Understanding the Concept of New Power
“Old power works like a currency. It is held by few. Once gained, it is jealously guarded, and the powerful have a substantial store of it to spend. It is closed, inaccessible, and leader-driven. It downloads, and it captures.
New power operates differently, like a current. It is made by many. It is open, participatory, and peer-driven. It uploads, and it distributes. Like water or electricity, it’s most forceful when it surges. The goal with new power is not to hoard it but to channel it.” – Harvard Business Review
I was grateful to attend the Global Giving Tuesday Summit in early March, hosted at the Rockefeller Foundation’s Bellagio Centre. I joined 50+ leaders from around the world who run #GivingTuesday movements in their respective countries. This is an inspiring network of leaders from Russia to Barbados to Somalia who are trying to encourage a more generous and just society. While that seems like a huge ask, and it is, this network is unlike traditional social sector groups. The network is data-driven, innovative, and collaborative… three ideas that are relatively foreign to the NPO or CSI space in South Africa.

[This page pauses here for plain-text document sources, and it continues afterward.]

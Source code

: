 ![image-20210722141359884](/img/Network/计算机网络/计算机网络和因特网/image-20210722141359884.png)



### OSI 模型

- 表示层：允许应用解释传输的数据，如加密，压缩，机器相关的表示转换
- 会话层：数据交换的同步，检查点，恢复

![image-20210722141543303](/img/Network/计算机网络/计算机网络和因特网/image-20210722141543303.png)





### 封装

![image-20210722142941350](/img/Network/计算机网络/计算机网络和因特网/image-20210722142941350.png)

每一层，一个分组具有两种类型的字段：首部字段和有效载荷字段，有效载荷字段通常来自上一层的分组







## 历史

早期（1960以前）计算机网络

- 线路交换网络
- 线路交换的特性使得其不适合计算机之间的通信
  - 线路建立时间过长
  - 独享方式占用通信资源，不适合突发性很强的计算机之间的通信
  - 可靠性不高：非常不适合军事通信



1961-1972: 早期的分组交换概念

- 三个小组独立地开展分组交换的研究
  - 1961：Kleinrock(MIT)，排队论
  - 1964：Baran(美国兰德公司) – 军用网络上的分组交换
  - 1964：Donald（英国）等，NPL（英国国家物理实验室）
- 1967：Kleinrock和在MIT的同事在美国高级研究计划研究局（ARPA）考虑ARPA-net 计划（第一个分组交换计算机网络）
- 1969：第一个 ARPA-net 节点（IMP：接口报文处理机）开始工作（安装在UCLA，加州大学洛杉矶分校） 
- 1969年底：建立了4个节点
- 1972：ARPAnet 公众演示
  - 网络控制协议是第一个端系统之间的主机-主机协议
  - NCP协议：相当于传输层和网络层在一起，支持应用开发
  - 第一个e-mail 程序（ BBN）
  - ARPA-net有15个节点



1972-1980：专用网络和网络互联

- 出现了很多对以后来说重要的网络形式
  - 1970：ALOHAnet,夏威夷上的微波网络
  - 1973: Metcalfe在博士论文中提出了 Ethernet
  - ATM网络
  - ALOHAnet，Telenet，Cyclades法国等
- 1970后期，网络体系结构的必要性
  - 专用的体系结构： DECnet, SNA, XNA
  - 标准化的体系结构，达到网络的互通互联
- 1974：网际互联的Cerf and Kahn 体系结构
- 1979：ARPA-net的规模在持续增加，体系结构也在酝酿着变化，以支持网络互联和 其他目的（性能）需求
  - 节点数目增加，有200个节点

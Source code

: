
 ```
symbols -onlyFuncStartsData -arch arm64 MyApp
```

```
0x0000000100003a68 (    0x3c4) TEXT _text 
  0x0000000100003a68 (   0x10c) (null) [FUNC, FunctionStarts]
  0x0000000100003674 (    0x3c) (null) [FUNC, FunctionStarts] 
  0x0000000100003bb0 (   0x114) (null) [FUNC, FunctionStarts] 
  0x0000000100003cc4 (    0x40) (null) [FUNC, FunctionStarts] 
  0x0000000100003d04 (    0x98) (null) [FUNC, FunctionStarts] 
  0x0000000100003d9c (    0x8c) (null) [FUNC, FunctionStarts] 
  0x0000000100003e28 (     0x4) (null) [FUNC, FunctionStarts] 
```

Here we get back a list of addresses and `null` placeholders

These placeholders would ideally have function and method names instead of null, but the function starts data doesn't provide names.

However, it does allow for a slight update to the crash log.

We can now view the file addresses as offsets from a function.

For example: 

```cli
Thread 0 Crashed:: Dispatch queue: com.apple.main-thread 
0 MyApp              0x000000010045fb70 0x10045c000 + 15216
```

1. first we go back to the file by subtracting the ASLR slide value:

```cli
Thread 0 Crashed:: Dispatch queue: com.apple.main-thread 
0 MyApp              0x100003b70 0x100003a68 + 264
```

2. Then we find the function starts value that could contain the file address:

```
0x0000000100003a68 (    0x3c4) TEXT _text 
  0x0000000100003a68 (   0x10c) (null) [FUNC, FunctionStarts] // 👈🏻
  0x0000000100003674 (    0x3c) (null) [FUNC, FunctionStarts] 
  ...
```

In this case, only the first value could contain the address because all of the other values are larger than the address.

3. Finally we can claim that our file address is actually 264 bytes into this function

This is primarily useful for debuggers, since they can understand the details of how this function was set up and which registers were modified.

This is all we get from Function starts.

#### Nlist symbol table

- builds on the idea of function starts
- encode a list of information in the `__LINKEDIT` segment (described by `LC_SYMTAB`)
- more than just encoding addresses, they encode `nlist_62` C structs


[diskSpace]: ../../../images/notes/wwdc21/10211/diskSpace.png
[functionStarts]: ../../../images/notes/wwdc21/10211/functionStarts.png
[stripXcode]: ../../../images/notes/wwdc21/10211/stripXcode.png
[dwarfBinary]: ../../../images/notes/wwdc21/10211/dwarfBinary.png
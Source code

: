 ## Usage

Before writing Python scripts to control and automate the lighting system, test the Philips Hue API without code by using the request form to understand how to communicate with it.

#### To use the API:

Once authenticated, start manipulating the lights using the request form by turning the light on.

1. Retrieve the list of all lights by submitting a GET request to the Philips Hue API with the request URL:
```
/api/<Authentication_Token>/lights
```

New Power is the deployment of mass participation and peer coordination to create change and shift outcomes” – Jeremy Heimans
The success of the GT movement worldwide is centered around “handraisers” or people who put their hand up, and bring #GivingTuesday to their own country, community, or cause. Because of the success of the movement around the world, in vastly different contexts, the global team is diving deeper into what makes this type of “new” leadership. Much of the lessons from the success of the Giving Tuesday movement have been considered in Jeremy Heimans & Henry Timms bestselling book, “New Power”. One of the strongest takeaways from the conference for me, was this new way of thinking about leadership that suggests we should SIGNAL, STRUCTURE, and SHAPE.
- SIGNAL – speaks to how you showcase or model the behavior you are after. If you want a collaborative movement, you must showcase this in your own behaviours. You can’t just command it from the top.
- STRUCTURE – speaks to how people and crowds participate and helps create the culture. It also ensures you can get power into the network.
- SHAPE – speaks to the tenor and tone of the movement, and doesn’t necessarily require you to be the formal CEO or head of an organisation. You can shape an agenda, and weave ethical values, through social networks, or in other more unconventional ways.
The entire notion of the #GivingTuesday movement is “engage in our mission, on your terms.”
This is a total shift in how many of us lead, and participate, so perhaps that challenges you to think differently about your own work as it did with me?